I have a really huge text file (more than 4GB). And I have multiple entries to be searched and replaced in this huge file (pattern.txt).

So, I made up a file called leo.sed and used sed -f command.

leo.sed: This file contains around 500 entries. Example:

s/"PET10"/"PETfdfd0"/g
s/"PET11"/"PET123wef"/g
s/"PET12"/"TETPrandom"/g


I am using following sed command but it is extremely slow.

sed -f leo.sed pattern.text | sed -f leo1.sed > pattern_after_leo_leo1_sed.txt

Any faster way to do with perl one-liner?


Solution

  • If it only needs to be done once, if it's "fast enough", set it running and do something else. Your time is more valuable than the computer's.


    If you're limited by how fast your disk is, there's not much you can do.

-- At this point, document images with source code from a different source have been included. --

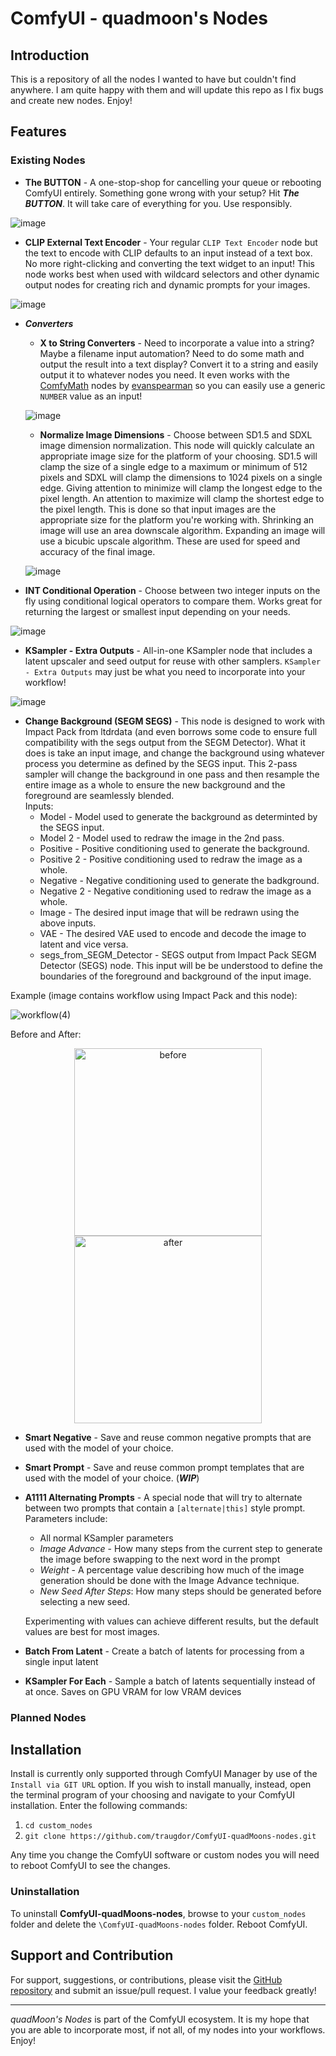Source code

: # ComfyUI - quadmoon's Nodes

## Introduction

This is a repository of all the nodes I wanted to have but couldn't find anywhere. I am quite happy with them and will update this repo as I fix bugs and create new nodes. Enjoy!

## Features

### Existing Nodes
* **The BUTTON** - A one-stop-shop for cancelling your queue or rebooting ComfyUI entirely. Something gone wrong with your setup? Hit ***The BUTTON***. It will take care of everything for you. Use responsibly.

![image](https://github.com/traugdor/ComfyUI-quadMoons-nodes/assets/6344355/304fb3ab-d363-4809-8d31-901d4c842bb2)

* **CLIP External Text Encoder** - Your regular `CLIP Text Encoder` node but the text to encode with CLIP defaults to an input instead of a text box. No more right-clicking and converting the text widget to an input! This node works best when used with wildcard selectors and other dynamic output nodes for creating rich and dynamic prompts for your images.

![image](https://github.com/traugdor/ComfyUI-quadMoons-nodes/assets/6344355/e69d37a7-55d1-4d8d-a53a-406ab5ea36a9)

* ***Converters***
    * **X to String Converters** - Need to incorporate a value into a string? Maybe a filename input automation? Need to do some math and output the result into a text display? Convert it to a string and easily output it to whatever nodes you need. It even works with the [ComfyMath](https://github.com/evanspearman/ComfyMath) nodes by [evanspearman](https://github.com/evanspearman) so you can easily use a generic `NUMBER` value as an input!
 
    ![image](https://github.com/traugdor/ComfyUI-quadMoons-nodes/assets/6344355/d2c8be0e-f66b-48bb-bdd8-f8b0fa7ce06c)

    * **Normalize Image Dimensions** - Choose between SD1.5 and SDXL image dimension normalization. This node will quickly calculate an appropriate image size for the platform of your choosing. SD1.5 will clamp the size of a single edge to a maximum or minimum of 512 pixels and SDXL will clamp the dimensions to 1024 pixels on a single edge. Giving attention to minimize will clamp the longest edge to the pixel length. An attention to maximize will clamp the shortest edge to the pixel length. This is done so that input images are the appropriate size for the platform you're working with. Shrinking an image will use an area downscale algorithm. Expanding an image will use a bicubic upscale algorithm. These are used for speed and accuracy of the final image.

    ![image](https://github.com/traugdor/ComfyUI-quadMoons-nodes/assets/6344355/e215ef4e-dc53-42bb-9a44-b88a3b3b03aa)

* **INT Conditional Operation** - Choose between two integer inputs on the fly using conditional logical operators to compare them. Works great for returning the largest or smallest input depending on your needs.

![image](https://github.com/traugdor/ComfyUI-quadMoons-nodes/assets/6344355/fc4ce451-a5f7-4151-b81d-c219b8f6fba0)

* **KSampler - Extra Outputs** - All-in-one KSampler node that includes a latent upscaler and seed output for reuse with other samplers. `KSampler - Extra Outputs` may just be what you need to incorporate into your workflow! 

![image](https://github.com/traugdor/ComfyUI-quadMoons-nodes/assets/6344355/bc0b5c57-70ce-4629-a469-56f581a2069d)

* **Change Background (SEGM SEGS)** - This node is designed to work with Impact Pack from ltdrdata (and even borrows some code to ensure full compatibility with the segs output from the SEGM Detector). What it does is take an input image, and change the background using whatever process you determine as defined by the SEGS input. This 2-pass sampler will change the background in one pass and then resample the entire image as a whole to ensure the new background and the foreground are seamlessly blended.
    <br>
    Inputs:
    * Model - Model used to generate the background as determinted by the SEGS input.
    * Model 2 - Model used to redraw the image in the 2nd pass.
    * Positive - Positive conditioning used to generate the background.
    * Positive 2 - Positive conditioning used to redraw the image as a whole.
    * Negative - Negative conditioning used to generate the badkground.
    * Negative 2 - Negative conditioning used to redraw the image as a whole.
    * Image - The desired input image that will be redrawn using the above inputs.
    * VAE - The desired VAE used to encode and decode the image to latent and vice versa.
    * segs_from_SEGM_Detector - SEGS output from Impact Pack SEGM Detector (SEGS) node. This input will be be understood to define the boundaries of the foreground and background of the input image.

Example (image contains workflow using Impact Pack and this node):

![workflow(4)](https://github.com/traugdor/ComfyUI-quadMoons-nodes/assets/6344355/e06ed8ba-979b-4c2e-b23f-5a01c61c7cf4)

Before and After:

<p align="center">
  <img src="https://github.com/traugdor/ComfyUI-quadMoons-nodes/assets/6344355/04ce4886-655c-447f-ae21-7db91e1a7924" alt="before" width="300" hspace="10"/>
  <img src="https://github.com/traugdor/ComfyUI-quadMoons-nodes/assets/6344355/6665c484-5f7b-4bab-8423-965339158d3b" alt="after" width="300" hspace="10"/>
</p>

* **Smart Negative** - Save and reuse common negative prompts that are used with the model of your choice. 
* **Smart Prompt** - Save and reuse common prompt templates that are used with the model of your choice. (***WIP***)
* **A1111 Alternating Prompts** - A special node that will try to alternate between two prompts that contain a `[alternate|this]` style prompt. Parameters include:
  * All normal KSampler parameters
  * *Image Advance* - How many steps from the current step to generate the image before swapping to the next word in the prompt
  * *Weight* - A percentage value describing how much of the image generation should be done with the Image Advance technique. 
  * *New Seed After Steps*: How many steps should be generated before selecting a new seed.
  
  Experimenting with values can achieve different results, but the default values are best for most images.
* **Batch From Latent** - Create a batch of latents for processing from a single input latent
* **KSampler For Each** - Sample a batch of latents sequentially instead of at once. Saves on GPU VRAM for low VRAM devices

### Planned Nodes


## Installation

Install is currently only supported through ComfyUI Manager by use of the `Install via GIT URL` option. If you wish to install manually, instead, open the terminal program of your choosing and navigate to your ComfyUI installation. Enter the following commands:
1. `cd custom_nodes`
2. `git clone https://github.com/traugdor/ComfyUI-quadMoons-nodes.git`

Any time you change the ComfyUI software or custom nodes you will need to reboot ComfyUI to see the changes.

### Uninstallation
To uninstall **ComfyUI-quadMoons-nodes**, browse to your `custom_nodes` folder and delete the `\ComfyUI-quadMoons-nodes` folder. Reboot ComfyUI.

## Support and Contribution

For support, suggestions, or contributions, please visit the [GitHub repository](https://github.com/traugdor/ComfyUI-quadMoons-nodes) and submit an issue/pull request. I value your feedback greatly!

---

*quadMoon's Nodes* is part of the ComfyUI ecosystem. It is my hope that you are able to incorporate most, if not all, of my nodes into your workflows. Enjoy!

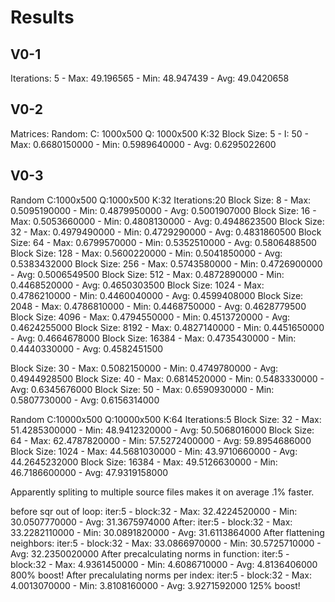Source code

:# Results

## V0-1
Iterations: 5 - Max: 49.196565 - Min: 48.947439 - Avg: 49.0420658

## V0-2

Matrices: Random: C: 1000x500 Q: 1000x500 K:32
Block Size: 5 - I: 50 - Max: 0.6680150000 - Min: 0.5989640000 - Avg: 0.6295022600

## V0-3

Random C:1000x500 Q:1000x500 K:32 Iterations:20
Block Size: 8     - Max: 0.5095190000 - Min: 0.4879950000 - Avg: 0.5001907000
Block Size: 16    - Max: 0.5053660000 - Min: 0.4808130000 - Avg: 0.4948623500
Block Size: 32    - Max: 0.4979490000 - Min: 0.4729290000 - Avg: 0.4831860500
Block Size: 64    - Max: 0.6799570000 - Min: 0.5352510000 - Avg: 0.5806488500
Block Size: 128   - Max: 0.5600220000 - Min: 0.5041850000 - Avg: 0.5383432000
Block Size: 256   - Max: 0.5743580000 - Min: 0.4726900000 - Avg: 0.5006549500
Block Size: 512   - Max: 0.4872890000 - Min: 0.4468520000 - Avg: 0.4650303500
Block Size: 1024  - Max: 0.4786210000 - Min: 0.4460040000 - Avg: 0.4599408000
Block Size: 2048  - Max: 0.4786810000 - Min: 0.4468750000 - Avg: 0.4628779500
Block Size: 4096  - Max: 0.4794550000 - Min: 0.4513720000 - Avg: 0.4624255000
Block Size: 8192  - Max: 0.4827140000 - Min: 0.4451650000 - Avg: 0.4664678000
Block Size: 16384 - Max: 0.4735430000 - Min: 0.4440330000 - Avg: 0.4582451500

Block Size: 30 - Max: 0.5082150000 - Min: 0.4749780000 - Avg: 0.4944928500
Block Size: 40 - Max: 0.6814520000 - Min: 0.5483330000 - Avg: 0.6345676000
Block Size: 50 - Max: 0.6590930000 - Min: 0.5807730000 - Avg: 0.6156314000

Random C:10000x500 Q:10000x500 K:64 Iterations:5
Block Size: 32    - Max: 51.4285300000 - Min: 48.9412320000 - Avg: 50.5068016000
Block Size: 64    - Max: 62.4787820000 - Min: 57.5272400000 - Avg: 59.8954686000
Block Size: 1024  - Max: 44.5681030000 - Min: 43.9710660000 - Avg: 44.2645232000
Block Size: 16384 - Max: 49.5126630000 - Min: 46.7186600000 - Avg: 47.9319158000

Apparently spliting to multiple source files makes it on average .1% faster.


before sqr out of loop:
iter:5 - block:32 - Max: 32.4224520000 - Min: 30.0507770000 - Avg: 31.3675974000
After:
iter:5 - block:32 - Max: 33.2282110000 - Min: 30.0891820000 - Avg: 31.6113864000
After flattening neighbors:
iter:5 - block:32 - Max: 33.0866970000 - Min: 30.5725710000 - Avg: 32.2350020000
After precalculating norms in function:
iter:5 - block:32 - Max: 4.9361450000 - Min: 4.6086710000 - Avg: 4.8136406000   800% boost!
After precalulating norms per index:
iter:5 - block:32 - Max: 4.0013070000 - Min: 3.8108160000 - Avg: 3.9271592000   125% boost!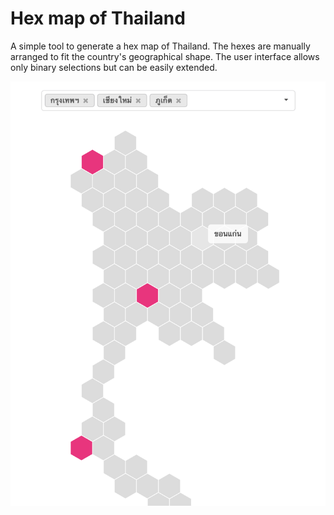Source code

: # Hex map of Thailand

A simple tool to generate a hex map of Thailand. The hexes are manually arranged to fit the country's geographical shape. The user interface allows only binary selections but can be easily extended.

![screenshot](thumbnail.png)
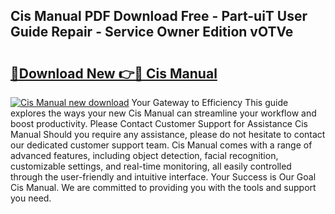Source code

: ## Cis Manual PDF Download Free - Part-uiT User Guide Repair - Service Owner Edition vOTVe

# <h2><a href="http://bc97918.oget.top/?id=Cis+Manual">🔗Download New 👉🔴 Cis Manual</a></h2>

[![Cis Manual new download](https://i.imgur.com/5g1atiW.png)](http://bc97918.oget.top/?id=Cis+Manual)
Your Gateway to Efficiency This guide explores the ways your new Cis Manual can streamline your workflow and boost productivity. Please Contact Customer Support for Assistance Cis Manual Should you require any assistance, please do not hesitate to contact our dedicated customer support team. Cis Manual comes with a range of advanced features, including object detection, facial recognition, customizable settings, and real-time monitoring, all easily controlled through the user-friendly and intuitive interface. Your Success is Our Goal Cis Manual. We are committed to providing you with the tools and support you need.

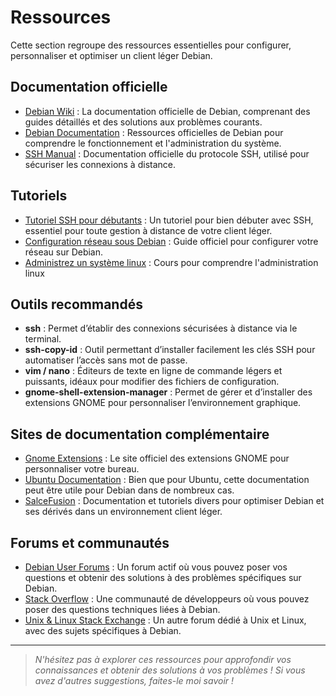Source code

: # Ressources

Cette section regroupe des ressources essentielles pour configurer, personnaliser et optimiser un client léger Debian.

## Documentation officielle

- [Debian Wiki](https://wiki.debian.org) : La documentation officielle de Debian, comprenant des guides détaillés et des solutions aux problèmes courants.
- [Debian Documentation](https://www.debian.org/doc/) : Ressources officielles de Debian pour comprendre le fonctionnement et l'administration du système.
- [SSH Manual](https://man.openbsd.org/ssh) : Documentation officielle du protocole SSH, utilisé pour sécuriser les connexions à distance.

## Tutoriels

- [Tutoriel SSH pour débutants](https://www.ssh.com/academy/ssh) : Un tutoriel pour bien débuter avec SSH, essentiel pour toute gestion à distance de votre client léger.
- [Configuration réseau sous Debian](https://wiki.debian.org/NetworkConfiguration) : Guide officiel pour configurer votre réseau sur Debian.
- [Administrez un système linux](https://openclassrooms.com/fr/courses/7274161-administrez-un-systeme-linux) : Cours pour comprendre l'administration linux

## Outils recommandés

- **ssh** : Permet d’établir des connexions sécurisées à distance via le terminal.
- **ssh-copy-id** : Outil permettant d’installer facilement les clés SSH pour automatiser l’accès sans mot de passe.
- **vim / nano** : Éditeurs de texte en ligne de commande légers et puissants, idéaux pour modifier des fichiers de configuration.
- **gnome-shell-extension-manager** : Permet de gérer et d’installer des extensions GNOME pour personnaliser l’environnement graphique.

## Sites de documentation complémentaire

- [Gnome Extensions](https://extensions.gnome.org/extension/3843/just-perfection/) : Le site officiel des extensions GNOME pour personnaliser votre bureau.
- [Ubuntu Documentation](https://help.ubuntu.com/) : Bien que pour Ubuntu, cette documentation peut être utile pour Debian dans de nombreux cas.
- [SalceFusion](https://www.salcefusion.com) : Documentation et tutoriels divers pour optimiser Debian et ses dérivés dans un environnement client léger.

## Forums et communautés

- [Debian User Forums](https://forums.debian.net/) : Un forum actif où vous pouvez poser vos questions et obtenir des solutions à des problèmes spécifiques sur Debian.
- [Stack Overflow](https://stackoverflow.com/questions/tagged/debian) : Une communauté de développeurs où vous pouvez poser des questions techniques liées à Debian.
- [Unix & Linux Stack Exchange](https://unix.stackexchange.com/questions/tagged/debian) : Un autre forum dédié à Unix et Linux, avec des sujets spécifiques à Debian.

---

> *N'hésitez pas à explorer ces ressources pour approfondir vos connaissances et obtenir des solutions à vos problèmes ! Si vous avez d'autres suggestions, faites-le moi savoir !*
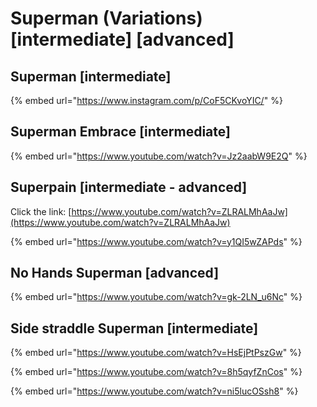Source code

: # Superman (Variations) \[intermediate] \[advanced]

## Superman \[intermediate]

{% embed url="https://www.instagram.com/p/CoF5CKvoYIC/" %}

## Superman Embrace \[intermediate]

{% embed url="https://www.youtube.com/watch?v=Jz2aabW9E2Q" %}

## Superpain \[intermediate - advanced]

Click the link: [https://www.youtube.com/watch?v=ZLRALMhAaJw](https://www.youtube.com/watch?v=ZLRALMhAaJw)

{% embed url="https://www.youtube.com/watch?v=y1QI5wZAPds" %}

## No Hands Superman \[advanced]

{% embed url="https://www.youtube.com/watch?v=gk-2LN_u6Nc" %}

## Side straddle Superman \[intermediate]

{% embed url="https://www.youtube.com/watch?v=HsEjPtPszGw" %}

{% embed url="https://www.youtube.com/watch?v=8h5qyfZnCos" %}

{% embed url="https://www.youtube.com/watch?v=ni5lucOSsh8" %}
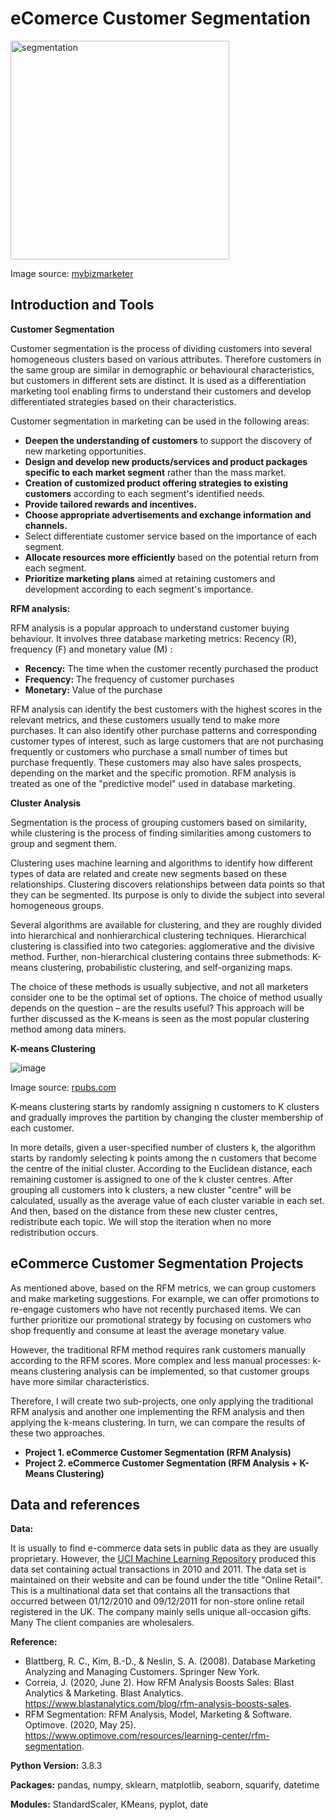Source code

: # eComerce Customer Segmentation

<img width="350" alt="segmentation " src="https://github.com/Weilin-Liao1/sql_projects/assets/82377749/a083eae1-de52-4878-a2fa-ae2e82e8d57b">

Image source: <a href="https://shorturl.at/mzPR5"> mybizmarketer </a>


## Introduction and Tools 

**Customer Segmentation**

Customer segmentation is the process of dividing customers into several homogeneous clusters based on various attributes. Therefore customers in the same group are similar in demographic or behavioural characteristics, but customers in different sets are distinct. It is used as a differentiation marketing tool enabling firms to understand their customers and develop differentiated strategies based on their characteristics.

Customer segmentation in marketing can be used in the following areas:

- **Deepen the understanding of customers** to support the discovery of new marketing opportunities.
- **Design and develop new products/services and product packages specific to each market segment** rather than the mass market.
- **Creation of customized product offering strategies to existing customers** according to each segment's identified needs.
- **Provide tailored rewards and incentives.**
- **Choose appropriate advertisements and exchange information and channels.**
- Select differentiate customer service based on the importance of each segment.
- **Allocate resources more efficiently** based on the potential return from each segment.
- **Prioritize marketing plans** aimed at retaining customers and development according to each segment's importance. 

**RFM analysis:**

RFM analysis is a popular approach to understand customer buying behaviour. 
It involves three database marketing metrics: Recency (R), frequency (F) and monetary value (M) : 
 
 - **Recency:** The time when the customer recently purchased the product
 - **Frequency:** The frequency of customer purchases
 - **Monetary:** Value of the purchase

RFM analysis can identify the best customers with the highest scores in the relevant metrics, and these customers usually tend to make more purchases. It can also identify other purchase patterns and corresponding customer types of interest, such as large customers that are not purchasing frequently or customers who purchase a small number of times but purchase frequently. These customers may also have sales prospects, depending on the market and the specific promotion. RFM analysis is treated as one of the "predictive model" used in database marketing. 


**Cluster Analysis**

Segmentation is the process of grouping customers based on similarity, while clustering is the process of finding similarities among customers to group and segment them.

Clustering uses machine learning and algorithms to identify how different types of data are related and create new segments based on these relationships. Clustering discovers relationships between data points so that they can be segmented. Its purpose is only to divide the subject into several homogeneous groups. 

Several algorithms are available for clustering, and they are roughly divided into hierarchical and nonhierarchical clustering techniques. Hierarchical clustering is classified into two categories: agglomerative and the divisive method. Further, non-hierarchical clustering contains three submethods: K-means clustering, probabilistic clustering, and self-organizing maps. 

The choice of these methods is usually subjective, and not all marketers consider one to be the optimal set of options. The choice of method usually depends on the question – are the results useful? This approach will be further discussed as the K-means is seen as the most popular clustering method among data miners. 

**K-means Clustering**

![image](https://user-images.githubusercontent.com/82377749/120203694-49f1dd00-c228-11eb-9531-00c7ba2ee9b8.png)

Image source: <a href="https://rpubs.com/cyobero/k-means"> rpubs.com </a>

K-means clustering starts by randomly assigning n customers to K clusters and gradually improves the partition by changing the cluster membership of each customer. 

In more details, given a user-specified number of clusters k, the algorithm starts by randomly selecting k points among the n customers that become the centre of the initial cluster. According to the Euclidean distance, each remaining customer is assigned to one of the k cluster centres. After grouping all customers into k clusters, a new cluster "centre" will be calculated, usually as the average value of each cluster variable in each set. And then, based on the distance from these new cluster centres, redistribute each topic. We will stop the iteration when no more redistribution occurs.

## eCommerce Customer Segmentation Projects

As mentioned above, based on the RFM metrics, we can group customers and make marketing suggestions. For example, we can offer promotions to re-engage customers who have not recently purchased items. We can further prioritize our promotional strategy by focusing on customers who shop frequently and consume at least the average monetary value.

However, the traditional RFM method requires rank customers manually according to the RFM scores. More complex and less manual processes: k-means clustering analysis can be implemented, so that customer groups have more similar characteristics.

Therefore, I will create two sub-projects, one only applying the traditional RFM analysis and another one implementing the RFM analysis and then applying the k-means clustering. In turn, we can compare the results of these two approaches. 

- **Project 1.  eCommerce Customer Segmentation (RFM Analysis)**
- **Project 2.  eCommerce Customer Segmentation (RFM Analysis + K-Means Clustering)**


## Data and references

**Data:**

It is usually to find e-commerce data sets in public data as they are usually proprietary. 
However, the <a href="https://archive.ics.uci.edu/ml/datasets/online+retail "> UCI Machine Learning Repository</a> produced this data set containing actual transactions in 2010 and 2011. The data set is maintained on their website and can be found under the title "Online Retail". This is a multinational data set that contains all the transactions that occurred between 01/12/2010 and 09/12/2011 for non-store online retail registered in the UK. The company mainly sells unique all-occasion gifts. Many The client companies are wholesalers.  


**Reference:** 

- Blattberg, R. C., Kim, B.-D., &amp; Neslin, S. A. (2008). Database Marketing Analyzing and Managing Customers. Springer New York. 
- Correia, J. (2020, June 2). How RFM Analysis Boosts Sales: Blast Analytics &amp; Marketing. Blast Analytics. https://www.blastanalytics.com/blog/rfm-analysis-boosts-sales. 
- RFM Segmentation: RFM Analysis, Model, Marketing &amp; Software. Optimove. (2020, May 25). https://www.optimove.com/resources/learning-center/rfm-segmentation. 


**Python Version:** 3.8.3

**Packages:** pandas, numpy, sklearn, matplotlib, seaborn, squarify, datetime

**Modules:** StandardScaler, KMeans, pyplot, date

    If not, the same technique, doing 500 patterns on each line, is unlikely to be any faster in Perl. Instead, you need to improve the algorithm. The number of regexes needs to be reduced. This can be done by finding some common pattern.

    For example, if it's everything in quotes we can use one regex that matches anything in quotes. Then the replacement value comes from a hash. We set up the hash in a BEGIN block so that is only done once before the file is scanned. We can use the babycart operator to interpolate an expression in a string.

    perl -i.orig -pe 'BEGIN { %replacements = (PET10 => "PETfdfd0", PET11 => "PET123wef"); } s{"([^"]+)"}{"@{[$replacements{$1} || $1]}"}g' test.txt
    

    Now each line needs only to be scanned once. This may or may not be faster.